La regulación legal de estos dos temas genera un encendido debate social, porque, en ambos casos, se determina la legalidad de interrumpir definitivamente el curso natural de una vida ajena (salvo en el caso del testamento vital en el que la decisión es sobre la propia vida del que lo hace). En la idea particular que se forma cada ciudadano sobre la licitud o no de tales interrupciones, precisamente porque ambas desembocan en el final de una vida, se mezclan creencias y opiniones de distinta naturaleza, que van desde concepciones religiosas hasta conocimientos científicos.

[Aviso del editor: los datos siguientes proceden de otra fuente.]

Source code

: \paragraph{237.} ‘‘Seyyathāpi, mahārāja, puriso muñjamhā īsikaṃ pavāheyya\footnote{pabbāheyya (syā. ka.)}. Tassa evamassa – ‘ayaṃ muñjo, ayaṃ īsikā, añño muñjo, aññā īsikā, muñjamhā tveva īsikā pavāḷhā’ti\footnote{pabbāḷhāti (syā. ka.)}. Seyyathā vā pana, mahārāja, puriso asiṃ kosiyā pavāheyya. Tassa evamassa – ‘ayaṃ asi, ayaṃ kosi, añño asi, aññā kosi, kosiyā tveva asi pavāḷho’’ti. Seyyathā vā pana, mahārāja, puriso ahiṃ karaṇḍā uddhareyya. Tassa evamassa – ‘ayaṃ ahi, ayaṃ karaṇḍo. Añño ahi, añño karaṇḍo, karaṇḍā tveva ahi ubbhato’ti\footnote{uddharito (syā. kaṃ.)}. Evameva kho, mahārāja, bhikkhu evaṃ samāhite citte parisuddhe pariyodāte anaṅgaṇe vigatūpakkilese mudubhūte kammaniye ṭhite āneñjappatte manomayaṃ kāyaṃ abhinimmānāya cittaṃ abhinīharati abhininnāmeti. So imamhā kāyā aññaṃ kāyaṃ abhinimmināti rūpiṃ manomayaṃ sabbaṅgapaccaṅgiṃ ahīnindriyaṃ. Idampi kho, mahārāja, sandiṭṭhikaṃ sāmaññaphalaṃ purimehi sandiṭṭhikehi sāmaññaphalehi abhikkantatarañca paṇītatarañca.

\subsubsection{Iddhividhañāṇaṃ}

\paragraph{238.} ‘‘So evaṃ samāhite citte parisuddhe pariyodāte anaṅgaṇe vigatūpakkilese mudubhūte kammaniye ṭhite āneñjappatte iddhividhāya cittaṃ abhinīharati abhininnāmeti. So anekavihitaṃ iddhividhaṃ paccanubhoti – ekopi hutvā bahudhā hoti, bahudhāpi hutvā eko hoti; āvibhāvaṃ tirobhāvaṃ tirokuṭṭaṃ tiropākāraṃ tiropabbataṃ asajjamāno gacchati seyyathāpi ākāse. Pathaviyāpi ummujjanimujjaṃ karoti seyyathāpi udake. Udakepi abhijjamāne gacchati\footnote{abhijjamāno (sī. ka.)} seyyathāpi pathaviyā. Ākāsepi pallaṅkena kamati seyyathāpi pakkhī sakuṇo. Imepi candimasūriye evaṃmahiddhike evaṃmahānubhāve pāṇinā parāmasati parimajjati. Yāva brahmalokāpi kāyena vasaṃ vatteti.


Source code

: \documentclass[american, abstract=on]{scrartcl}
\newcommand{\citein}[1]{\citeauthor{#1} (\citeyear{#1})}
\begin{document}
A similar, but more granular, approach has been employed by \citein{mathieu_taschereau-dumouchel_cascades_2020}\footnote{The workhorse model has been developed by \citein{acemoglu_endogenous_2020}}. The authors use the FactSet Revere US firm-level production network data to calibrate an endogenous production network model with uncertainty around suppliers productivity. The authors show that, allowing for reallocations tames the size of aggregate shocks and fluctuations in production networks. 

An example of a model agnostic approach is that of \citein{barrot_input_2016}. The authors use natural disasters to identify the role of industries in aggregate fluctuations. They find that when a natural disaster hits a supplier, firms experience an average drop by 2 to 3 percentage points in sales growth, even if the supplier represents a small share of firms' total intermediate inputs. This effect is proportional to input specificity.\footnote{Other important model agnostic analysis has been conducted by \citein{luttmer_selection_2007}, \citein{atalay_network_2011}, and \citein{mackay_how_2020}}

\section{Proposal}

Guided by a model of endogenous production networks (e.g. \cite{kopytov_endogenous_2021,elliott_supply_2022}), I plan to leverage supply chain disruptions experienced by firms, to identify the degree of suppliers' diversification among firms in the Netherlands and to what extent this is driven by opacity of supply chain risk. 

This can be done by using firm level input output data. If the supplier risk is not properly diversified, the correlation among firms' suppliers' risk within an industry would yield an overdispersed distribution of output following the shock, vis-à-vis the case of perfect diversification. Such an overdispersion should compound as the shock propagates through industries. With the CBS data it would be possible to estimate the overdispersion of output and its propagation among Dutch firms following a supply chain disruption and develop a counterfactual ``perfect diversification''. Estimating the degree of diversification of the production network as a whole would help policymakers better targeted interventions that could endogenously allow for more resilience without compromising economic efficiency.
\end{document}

Mi opinión sobre ambas cuestiones es fruto de la conciencia y de la razón de las que me he ido valiendo a lo largo de mi vida. Pero me la guardo para mí, porque lo único que es verdaderamente nuestro es el pensamiento no expresado. Lo que creo que sí merece un comentario es la indicada reacción de aplaudir y de felicitación que tuvo lugar al final de las votaciones aprobatorias de las dos leyes citadas.
Si aplaudir es palmotear en señal de aprobación o entusiasmo, una interpretación de los reseñados aplausos es que se trató de la lógica reacción de aprobar el arduo trabajo de quienes vieron, por fin, superadas las dificultades que tuvo la compleja tramitación de las citadas leyes. Pero también cabe entender los aplausos como una muestra de entusiasmo, esto es, una expresión de exaltación y fogosidad del ánimo ante tan importantes conquistas sociales.
Pero sea cual fuere el sentido que le demos a los aplausos de sus señorías, no dejo de preguntarme si el significado último de ambas leyes, que es poner fin a una vida, no nos sitúa más en un ámbito de profunda tristeza que de rebosante alegría. Tanto los que están a favor, como los que están en contra, coinciden en que el aborto es un trance muy doloroso por el que no desea pasar ninguna mujer. Y lo mismo sucede cuando se considera que es indigna la agonía que sufre un ser querido: el momento en que se toma la decisión de poner fin a esa vida languideciente es también de indiscutible aflicción. Por todo ello, pienso que hay leyes que, por muy a favor que se pueda estar de ellas, su aprobación no debe ser recibida con un aplauso, sino con el respetuoso silencio que impone la tristeza.